In construction, however, these principles are rarely operationalized.
Most large multifamily buildings are still delivered through bespoke contracts with a constellation of subcontractors. A plumbing subcontractor, for example, may be responsible for basement equipment, vertical risers, and the fine-grain detailing inside each dwelling unit. That span of responsibility crosses multiple levels of scale and abstraction, imposing heavy overhead in coordination, liability, and design reconciliation.
This model reflects an older social technology, shaped by craft and trade disciplines rather than modular product design. It is robust in some ways, but brittle in others. Every project becomes a new act of integration. Coordination costs stay high. Redundancy proliferates. Even technically sophisticated small firms remain constrained by the limits of their contractual and organizational reach.

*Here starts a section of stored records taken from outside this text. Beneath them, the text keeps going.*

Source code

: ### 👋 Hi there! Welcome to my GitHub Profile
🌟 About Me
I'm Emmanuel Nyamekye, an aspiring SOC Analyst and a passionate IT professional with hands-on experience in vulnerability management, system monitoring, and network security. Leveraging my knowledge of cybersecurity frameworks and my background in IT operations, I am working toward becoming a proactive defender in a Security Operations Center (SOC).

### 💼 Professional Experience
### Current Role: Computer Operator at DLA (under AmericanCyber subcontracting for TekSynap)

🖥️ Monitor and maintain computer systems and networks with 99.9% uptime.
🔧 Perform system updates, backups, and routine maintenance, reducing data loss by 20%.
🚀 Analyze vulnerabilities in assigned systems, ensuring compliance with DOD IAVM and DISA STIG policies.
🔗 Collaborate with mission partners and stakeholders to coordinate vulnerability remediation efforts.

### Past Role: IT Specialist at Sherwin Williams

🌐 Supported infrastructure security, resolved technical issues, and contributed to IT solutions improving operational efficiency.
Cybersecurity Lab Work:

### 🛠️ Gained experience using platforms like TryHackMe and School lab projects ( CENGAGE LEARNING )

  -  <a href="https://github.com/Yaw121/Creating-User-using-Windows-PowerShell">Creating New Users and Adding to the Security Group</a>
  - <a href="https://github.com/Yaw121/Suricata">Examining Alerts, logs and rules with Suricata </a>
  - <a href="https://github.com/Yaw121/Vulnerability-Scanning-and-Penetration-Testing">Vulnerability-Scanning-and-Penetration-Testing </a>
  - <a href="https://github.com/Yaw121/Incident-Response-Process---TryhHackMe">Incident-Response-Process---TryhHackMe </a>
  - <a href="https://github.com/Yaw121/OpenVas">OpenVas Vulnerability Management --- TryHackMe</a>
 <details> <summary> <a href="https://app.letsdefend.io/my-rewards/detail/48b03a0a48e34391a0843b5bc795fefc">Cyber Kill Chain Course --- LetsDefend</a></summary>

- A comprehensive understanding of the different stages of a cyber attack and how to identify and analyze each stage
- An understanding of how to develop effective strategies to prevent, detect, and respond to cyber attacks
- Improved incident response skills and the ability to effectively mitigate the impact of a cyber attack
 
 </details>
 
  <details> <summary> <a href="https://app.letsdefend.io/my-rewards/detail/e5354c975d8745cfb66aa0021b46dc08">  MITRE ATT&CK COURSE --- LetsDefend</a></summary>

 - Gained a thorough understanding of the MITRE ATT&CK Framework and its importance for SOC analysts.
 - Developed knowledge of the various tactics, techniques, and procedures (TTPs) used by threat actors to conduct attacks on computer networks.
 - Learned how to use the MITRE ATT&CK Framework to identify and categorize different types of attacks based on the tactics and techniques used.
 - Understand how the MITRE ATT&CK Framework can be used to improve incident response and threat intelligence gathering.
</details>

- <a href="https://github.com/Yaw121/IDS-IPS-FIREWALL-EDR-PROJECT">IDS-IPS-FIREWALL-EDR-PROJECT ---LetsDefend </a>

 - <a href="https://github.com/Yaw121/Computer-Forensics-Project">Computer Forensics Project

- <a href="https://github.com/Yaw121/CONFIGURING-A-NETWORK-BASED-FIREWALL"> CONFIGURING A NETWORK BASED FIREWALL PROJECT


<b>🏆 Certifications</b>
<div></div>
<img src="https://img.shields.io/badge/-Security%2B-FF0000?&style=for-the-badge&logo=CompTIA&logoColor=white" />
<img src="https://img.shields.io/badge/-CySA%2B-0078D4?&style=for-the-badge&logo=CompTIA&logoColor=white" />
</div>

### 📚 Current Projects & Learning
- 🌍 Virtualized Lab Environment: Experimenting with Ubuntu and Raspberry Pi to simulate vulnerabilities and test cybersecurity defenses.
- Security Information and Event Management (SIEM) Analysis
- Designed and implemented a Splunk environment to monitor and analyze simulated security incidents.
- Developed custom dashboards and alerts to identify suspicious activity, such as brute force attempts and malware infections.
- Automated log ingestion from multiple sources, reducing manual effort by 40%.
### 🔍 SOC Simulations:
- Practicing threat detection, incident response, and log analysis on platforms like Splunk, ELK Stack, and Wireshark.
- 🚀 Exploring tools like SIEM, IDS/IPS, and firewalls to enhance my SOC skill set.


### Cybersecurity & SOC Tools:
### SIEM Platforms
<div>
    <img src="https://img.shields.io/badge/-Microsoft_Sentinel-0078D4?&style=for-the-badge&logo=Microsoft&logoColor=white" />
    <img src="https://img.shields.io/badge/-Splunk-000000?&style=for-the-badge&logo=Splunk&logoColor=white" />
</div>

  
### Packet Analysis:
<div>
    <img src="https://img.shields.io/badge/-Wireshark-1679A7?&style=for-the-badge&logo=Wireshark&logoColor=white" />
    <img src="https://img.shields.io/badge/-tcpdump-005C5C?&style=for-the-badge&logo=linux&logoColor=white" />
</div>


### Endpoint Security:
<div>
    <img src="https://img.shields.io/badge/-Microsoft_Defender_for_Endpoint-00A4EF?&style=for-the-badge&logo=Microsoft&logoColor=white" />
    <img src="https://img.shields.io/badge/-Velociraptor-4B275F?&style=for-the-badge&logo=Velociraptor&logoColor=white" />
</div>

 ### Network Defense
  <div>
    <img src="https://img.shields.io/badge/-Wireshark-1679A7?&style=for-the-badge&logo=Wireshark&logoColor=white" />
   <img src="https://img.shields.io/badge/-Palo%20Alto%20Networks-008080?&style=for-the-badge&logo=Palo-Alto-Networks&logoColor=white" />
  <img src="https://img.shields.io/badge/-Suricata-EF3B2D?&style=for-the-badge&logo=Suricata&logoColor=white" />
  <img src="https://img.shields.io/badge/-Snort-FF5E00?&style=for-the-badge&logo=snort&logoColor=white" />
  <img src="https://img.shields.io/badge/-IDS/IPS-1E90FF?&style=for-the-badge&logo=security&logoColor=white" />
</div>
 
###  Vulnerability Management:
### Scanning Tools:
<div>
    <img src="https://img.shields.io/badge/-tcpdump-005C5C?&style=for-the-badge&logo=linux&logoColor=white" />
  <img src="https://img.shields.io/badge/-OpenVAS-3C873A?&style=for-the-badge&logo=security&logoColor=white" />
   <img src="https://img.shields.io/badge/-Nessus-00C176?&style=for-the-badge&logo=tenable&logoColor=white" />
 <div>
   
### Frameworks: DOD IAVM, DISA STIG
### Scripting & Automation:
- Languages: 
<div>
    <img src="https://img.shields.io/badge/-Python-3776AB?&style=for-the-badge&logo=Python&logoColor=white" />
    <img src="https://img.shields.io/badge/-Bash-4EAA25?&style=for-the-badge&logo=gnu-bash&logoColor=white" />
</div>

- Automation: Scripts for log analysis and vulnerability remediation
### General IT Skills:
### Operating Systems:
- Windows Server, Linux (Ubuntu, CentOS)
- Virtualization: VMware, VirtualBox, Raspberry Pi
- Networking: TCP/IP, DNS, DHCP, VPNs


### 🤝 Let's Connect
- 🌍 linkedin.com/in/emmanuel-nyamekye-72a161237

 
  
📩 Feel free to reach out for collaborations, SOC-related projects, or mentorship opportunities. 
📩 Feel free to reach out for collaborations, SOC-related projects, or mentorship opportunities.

A new social technology is now emerging, one that organizes construction not around trades, but around modular products and interfaces. The Modular Interface Standard enables a hierarchy grounded in Simon’s principle of near-decomposability. A bathroom pod manufacturer can focus on a single level of scale: the bathroom. It does not need to master the vertical risers or the mechanical room. Its responsibilities are bounded by the pod envelope and predefined connection points.
Modular apartment producers, in turn, can treat these pods as reliable, pluggable components. They can optimize stacking, framing, layout, and logistics with confidence that the embedded bathroom system conforms to shared tolerances, interfaces, and service expectations. Because the interfaces are stable, technical integration becomes more predictable. Business relationships become simpler. Trust shifts from legacy familiarity to adherence to shared standards.

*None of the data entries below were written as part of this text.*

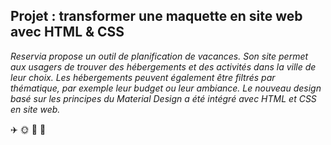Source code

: ## Projet : transformer une maquette en site web avec HTML & CSS

*Reservia propose un outil de planification de vacances. Son site permet aux usagers de trouver des hébergements et des activités dans la ville de leur choix. Les hébergements peuvent également être filtrés par thématique, par exemple leur budget ou leur ambiance. Le nouveau design basé sur les principes du Material Design a été intégré avec HTML et CSS en site web.*

✈️ 🌞 🐠 🌴
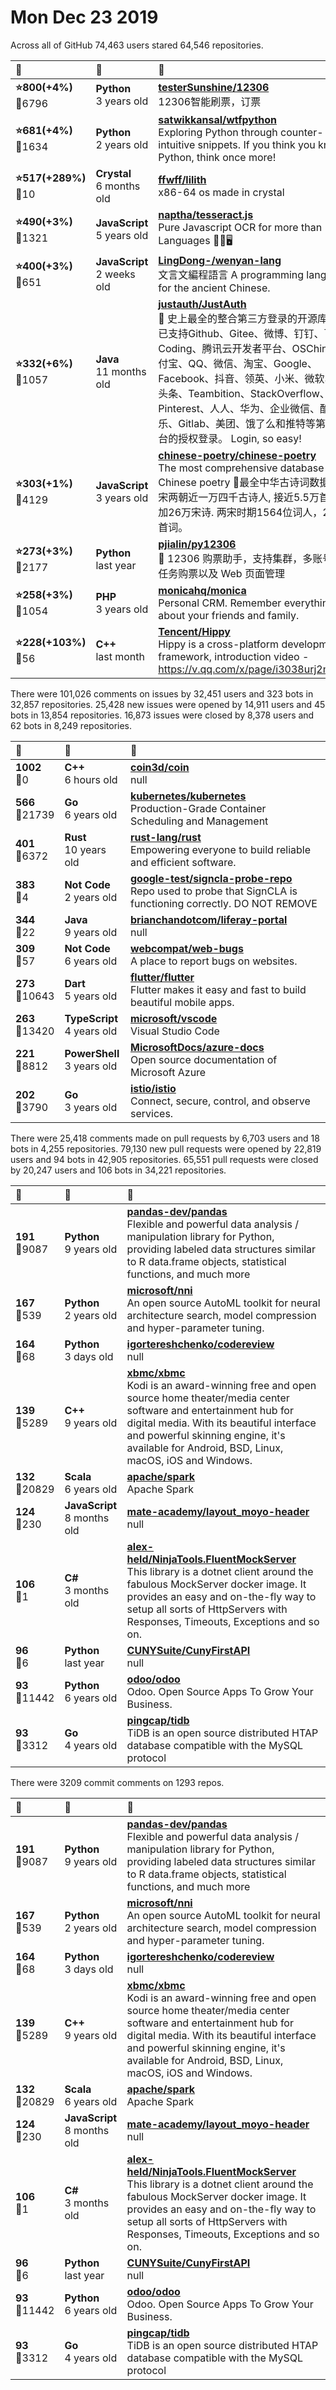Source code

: # Mon Dec 23 2019

Across all of GitHub 74,463 users stared 
64,546 repositories. 

| :page_with_curl: | :calendar: | :page_with_curl: |
| :--- | :--- | :--- |
| **:star:800(+4%)**<br>:twisted_rightwards_arrows:6796 | **Python**<br>3 years old | **[testerSunshine/12306](https://github.com/testerSunshine/12306)**<br>12306智能刷票，订票 |
| **:star:681(+4%)**<br>:twisted_rightwards_arrows:1634 | **Python**<br>2 years old | **[satwikkansal/wtfpython](https://github.com/satwikkansal/wtfpython)**<br>Exploring Python through counter-intuitive snippets. If you think you know Python, think once more! |
| **:star:517(+289%)**<br>:twisted_rightwards_arrows:10 | **Crystal**<br>6 months old | **[ffwff/lilith](https://github.com/ffwff/lilith)**<br>x86-64 os made in crystal |
| **:star:490(+3%)**<br>:twisted_rightwards_arrows:1321 | **JavaScript**<br>5 years old | **[naptha/tesseract.js](https://github.com/naptha/tesseract.js)**<br>Pure Javascript OCR for more than 100 Languages 📖🎉🖥 |
| **:star:400(+3%)**<br>:twisted_rightwards_arrows:651 | **JavaScript**<br>2 weeks old | **[LingDong-/wenyan-lang](https://github.com/LingDong-/wenyan-lang)**<br>文言文編程語言 A programming language for the ancient Chinese. |
| **:star:332(+6%)**<br>:twisted_rightwards_arrows:1057 | **Java**<br>11 months old | **[justauth/JustAuth](https://github.com/justauth/JustAuth)**<br>:100: 史上最全的整合第三方登录的开源库。目前已支持Github、Gitee、微博、钉钉、百度、Coding、腾讯云开发者平台、OSChina、支付宝、QQ、微信、淘宝、Google、Facebook、抖音、领英、小米、微软、今日头条、Teambition、StackOverflow、Pinterest、人人、华为、企业微信、酷家乐、Gitlab、美团、饿了么和推特等第三方平台的授权登录。 Login, so easy! |
| **:star:303(+1%)**<br>:twisted_rightwards_arrows:4129 | **JavaScript**<br>3 years old | **[chinese-poetry/chinese-poetry](https://github.com/chinese-poetry/chinese-poetry)**<br>The most comprehensive database of Chinese poetry 🧶最全中华古诗词数据库,  唐宋两朝近一万四千古诗人,  接近5.5万首唐诗加26万宋诗.  两宋时期1564位词人，21050首词。   |
| **:star:273(+3%)**<br>:twisted_rightwards_arrows:2177 | **Python**<br>last year | **[pjialin/py12306](https://github.com/pjialin/py12306)**<br>🚂 12306 购票助手，支持集群，多账号，多任务购票以及 Web 页面管理  |
| **:star:258(+3%)**<br>:twisted_rightwards_arrows:1054 | **PHP**<br>3 years old | **[monicahq/monica](https://github.com/monicahq/monica)**<br>Personal CRM. Remember everything about your friends and family. |
| **:star:228(+103%)**<br>:twisted_rightwards_arrows:56 | **C++**<br>last month | **[Tencent/Hippy](https://github.com/Tencent/Hippy)**<br>Hippy is a cross-platform development framework, introduction video - https://v.qq.com/x/page/i3038urj2mt.html |

There were 101,026 comments on issues by 32,451 users and 323 bots in 32,857 repositories.
25,428 new issues were opened by 14,911 users and 45 bots in 13,854 repositories.
16,873 issues were closed by 8,378 users and 62 bots in 8,249 repositories.

| :speech_balloon: | :calendar: | :page_with_curl: |
| :--- | :--- | :--- |
| **1002**<br>:twisted_rightwards_arrows:0 | **C++**<br>6 hours old | **[coin3d/coin](https://github.com/coin3d/coin)**<br>null |
| **566**<br>:twisted_rightwards_arrows:21739 | **Go**<br>6 years old | **[kubernetes/kubernetes](https://github.com/kubernetes/kubernetes)**<br>Production-Grade Container Scheduling and Management |
| **401**<br>:twisted_rightwards_arrows:6372 | **Rust**<br>10 years old | **[rust-lang/rust](https://github.com/rust-lang/rust)**<br>Empowering everyone to build reliable and efficient software. |
| **383**<br>:twisted_rightwards_arrows:4 | **Not Code**<br>2 years old | **[google-test/signcla-probe-repo](https://github.com/google-test/signcla-probe-repo)**<br>Repo used to probe that SignCLA is functioning correctly.  DO NOT REMOVE |
| **344**<br>:twisted_rightwards_arrows:22 | **Java**<br>9 years old | **[brianchandotcom/liferay-portal](https://github.com/brianchandotcom/liferay-portal)**<br>null |
| **309**<br>:twisted_rightwards_arrows:57 | **Not Code**<br>6 years old | **[webcompat/web-bugs](https://github.com/webcompat/web-bugs)**<br>A place to report bugs on websites. |
| **273**<br>:twisted_rightwards_arrows:10643 | **Dart**<br>5 years old | **[flutter/flutter](https://github.com/flutter/flutter)**<br>Flutter makes it easy and fast to build beautiful mobile apps. |
| **263**<br>:twisted_rightwards_arrows:13420 | **TypeScript**<br>4 years old | **[microsoft/vscode](https://github.com/microsoft/vscode)**<br>Visual Studio Code |
| **221**<br>:twisted_rightwards_arrows:8812 | **PowerShell**<br>3 years old | **[MicrosoftDocs/azure-docs](https://github.com/MicrosoftDocs/azure-docs)**<br>Open source documentation of Microsoft Azure |
| **202**<br>:twisted_rightwards_arrows:3790 | **Go**<br>3 years old | **[istio/istio](https://github.com/istio/istio)**<br>Connect, secure, control, and observe services. |

There were 25,418 comments made on pull requests by 6,703 users and 18 bots in 4,255 repositories.
79,130 new pull requests were opened by 22,819 users and 94 bots in 42,905 repositories.
65,551 pull requests were closed by 20,247 users and 106 bots in 34,221 repositories.

| :speech_balloon: | :calendar: | :page_with_curl: |
| :--- | :--- | :--- |
| **191**<br>:twisted_rightwards_arrows:9087 | **Python**<br>9 years old | **[pandas-dev/pandas](https://github.com/pandas-dev/pandas)**<br>Flexible and powerful data analysis / manipulation library for Python, providing labeled data structures similar to R data.frame objects, statistical functions, and much more |
| **167**<br>:twisted_rightwards_arrows:539 | **Python**<br>2 years old | **[microsoft/nni](https://github.com/microsoft/nni)**<br>An open source AutoML toolkit for neural architecture search, model compression and hyper-parameter tuning. |
| **164**<br>:twisted_rightwards_arrows:68 | **Python**<br>3 days old | **[igortereshchenko/codereview](https://github.com/igortereshchenko/codereview)**<br>null |
| **139**<br>:twisted_rightwards_arrows:5289 | **C++**<br>9 years old | **[xbmc/xbmc](https://github.com/xbmc/xbmc)**<br>Kodi is an award-winning free and open source home theater/media center software and entertainment hub for digital media. With its beautiful interface and powerful skinning engine, it's available for Android, BSD, Linux, macOS, iOS and Windows. |
| **132**<br>:twisted_rightwards_arrows:20829 | **Scala**<br>6 years old | **[apache/spark](https://github.com/apache/spark)**<br>Apache Spark |
| **124**<br>:twisted_rightwards_arrows:230 | **JavaScript**<br>8 months old | **[mate-academy/layout_moyo-header](https://github.com/mate-academy/layout_moyo-header)**<br>null |
| **106**<br>:twisted_rightwards_arrows:1 | **C#**<br>3 months old | **[alex-held/NinjaTools.FluentMockServer](https://github.com/alex-held/NinjaTools.FluentMockServer)**<br>This library is a dotnet client around the fabulous MockServer docker image. It provides an easy and on-the-fly way to setup all sorts of HttpServers with Responses, Timeouts, Exceptions and so on. |
| **96**<br>:twisted_rightwards_arrows:6 | **Python**<br>last year | **[CUNYSuite/CunyFirstAPI](https://github.com/CUNYSuite/CunyFirstAPI)**<br>null |
| **93**<br>:twisted_rightwards_arrows:11442 | **Python**<br>6 years old | **[odoo/odoo](https://github.com/odoo/odoo)**<br>Odoo. Open Source Apps To Grow Your Business. |
| **93**<br>:twisted_rightwards_arrows:3312 | **Go**<br>4 years old | **[pingcap/tidb](https://github.com/pingcap/tidb)**<br>TiDB is an open source distributed HTAP database compatible with the MySQL protocol  |

There were 3209 commit comments on 1293 repos.

| :speech_balloon: | :calendar: | :page_with_curl: |
| :--- | :--- | :--- |
| **191**<br>:twisted_rightwards_arrows:9087 | **Python**<br>9 years old | **[pandas-dev/pandas](https://github.com/pandas-dev/pandas)**<br>Flexible and powerful data analysis / manipulation library for Python, providing labeled data structures similar to R data.frame objects, statistical functions, and much more |
| **167**<br>:twisted_rightwards_arrows:539 | **Python**<br>2 years old | **[microsoft/nni](https://github.com/microsoft/nni)**<br>An open source AutoML toolkit for neural architecture search, model compression and hyper-parameter tuning. |
| **164**<br>:twisted_rightwards_arrows:68 | **Python**<br>3 days old | **[igortereshchenko/codereview](https://github.com/igortereshchenko/codereview)**<br>null |
| **139**<br>:twisted_rightwards_arrows:5289 | **C++**<br>9 years old | **[xbmc/xbmc](https://github.com/xbmc/xbmc)**<br>Kodi is an award-winning free and open source home theater/media center software and entertainment hub for digital media. With its beautiful interface and powerful skinning engine, it's available for Android, BSD, Linux, macOS, iOS and Windows. |
| **132**<br>:twisted_rightwards_arrows:20829 | **Scala**<br>6 years old | **[apache/spark](https://github.com/apache/spark)**<br>Apache Spark |
| **124**<br>:twisted_rightwards_arrows:230 | **JavaScript**<br>8 months old | **[mate-academy/layout_moyo-header](https://github.com/mate-academy/layout_moyo-header)**<br>null |
| **106**<br>:twisted_rightwards_arrows:1 | **C#**<br>3 months old | **[alex-held/NinjaTools.FluentMockServer](https://github.com/alex-held/NinjaTools.FluentMockServer)**<br>This library is a dotnet client around the fabulous MockServer docker image. It provides an easy and on-the-fly way to setup all sorts of HttpServers with Responses, Timeouts, Exceptions and so on. |
| **96**<br>:twisted_rightwards_arrows:6 | **Python**<br>last year | **[CUNYSuite/CunyFirstAPI](https://github.com/CUNYSuite/CunyFirstAPI)**<br>null |
| **93**<br>:twisted_rightwards_arrows:11442 | **Python**<br>6 years old | **[odoo/odoo](https://github.com/odoo/odoo)**<br>Odoo. Open Source Apps To Grow Your Business. |
| **93**<br>:twisted_rightwards_arrows:3312 | **Go**<br>4 years old | **[pingcap/tidb](https://github.com/pingcap/tidb)**<br>TiDB is an open source distributed HTAP database compatible with the MySQL protocol  |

This division of labor is not fragmentation; it is federation. Firms that participate in this system retain their independence but gain access to the advantages typically reserved for larger entities: access to high-value contracts, increased project visibility, and reputational trust. From a strategic perspective, pod and panel firms that conform to the standard begin to act like business units of avirtual conglomerate.6 Without incurring the overhead of vertical integration, they achieve the functional benefits of scale—repeatability, coordination, and market credibility.
Capital (whether deployed by a public agency or a private investor) wants both freedom and efficiency. It seeks the liberty to allocate resources flexibly, chasing opportunity, while also demanding the streamlined performance of a well-tuned machine. Yet in practice, these desires are inherently at odds: freedom thrives on optionality and diversity, while efficiency depends on narrowing choices and locking in predictable processes. The power of well-designed interface standards is that they reconcile part of this contradiction — preserving freedom at the level of the market while delivering efficiency at the level of the transaction.
What emerges is a distributed but cohesive industry structure. Firms at each scale level (pods, modules, or full buildings) can specialize, improve, and iterate without waiting for top-down integration. The system becomes more evolvable, less brittle, and better suited to the demands of speed, affordability and quality.7
At the Center for Offsite Construction, we see interface standards not just as technical protocols, but as tools for strategic organization. They allow firms to transcend their size, reduce the friction of collaboration, and participate in larger markets with greater confidence. In a complex industry, the ability to scale without size may be one of the most important innovations of all.
To learn more about how the CfOC is helping smaller offsite firms gain the advantages of scale through shared standards, clearer roles, and repeatable coordination:
- To see how smaller pod, panel, and module firms can coordinate through shared connection points instead of bespoke negotiation, see the CfOC-ICC-1220 work at “Modular Interoperability & Interface Standard” or the CfOC-ICC-1230 work at “Panel Interface Standard“
- To see how this kind of federation eventually becomes a real commercial ecosystem rather than a one-off team, explore “Software Configurator – Marketplace of Tier 1, Tier 2, & Tier 3 suppliers.”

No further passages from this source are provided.